+++ RECORDS FOR THIS EXERCISE +++

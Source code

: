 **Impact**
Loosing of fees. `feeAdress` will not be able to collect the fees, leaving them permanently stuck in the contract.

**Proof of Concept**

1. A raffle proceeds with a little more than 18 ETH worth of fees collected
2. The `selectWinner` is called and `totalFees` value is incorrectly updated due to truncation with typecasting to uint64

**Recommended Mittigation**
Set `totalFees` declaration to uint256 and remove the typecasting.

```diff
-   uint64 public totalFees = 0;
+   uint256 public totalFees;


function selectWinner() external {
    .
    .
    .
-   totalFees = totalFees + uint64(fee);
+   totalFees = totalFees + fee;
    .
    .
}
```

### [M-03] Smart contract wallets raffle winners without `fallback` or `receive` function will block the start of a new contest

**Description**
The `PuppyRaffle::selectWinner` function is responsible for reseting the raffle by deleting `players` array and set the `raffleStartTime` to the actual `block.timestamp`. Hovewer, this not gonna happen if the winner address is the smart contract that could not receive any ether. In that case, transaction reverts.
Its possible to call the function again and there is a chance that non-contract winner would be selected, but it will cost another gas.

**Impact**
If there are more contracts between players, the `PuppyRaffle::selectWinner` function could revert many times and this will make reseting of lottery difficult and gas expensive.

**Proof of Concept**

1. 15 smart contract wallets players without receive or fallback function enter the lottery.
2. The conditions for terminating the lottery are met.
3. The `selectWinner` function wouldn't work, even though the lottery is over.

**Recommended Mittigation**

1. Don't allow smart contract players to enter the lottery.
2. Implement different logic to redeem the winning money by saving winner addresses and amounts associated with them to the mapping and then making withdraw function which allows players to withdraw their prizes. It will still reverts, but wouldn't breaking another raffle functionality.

+++

WHAT IS BEING ASKED>
Wherever the string "public" turns up in the material, copy the whole line.

RESULT FOR THIS EXERCISE>
-   uint64 public totalFees = 0;
+   uint256 public totalFees;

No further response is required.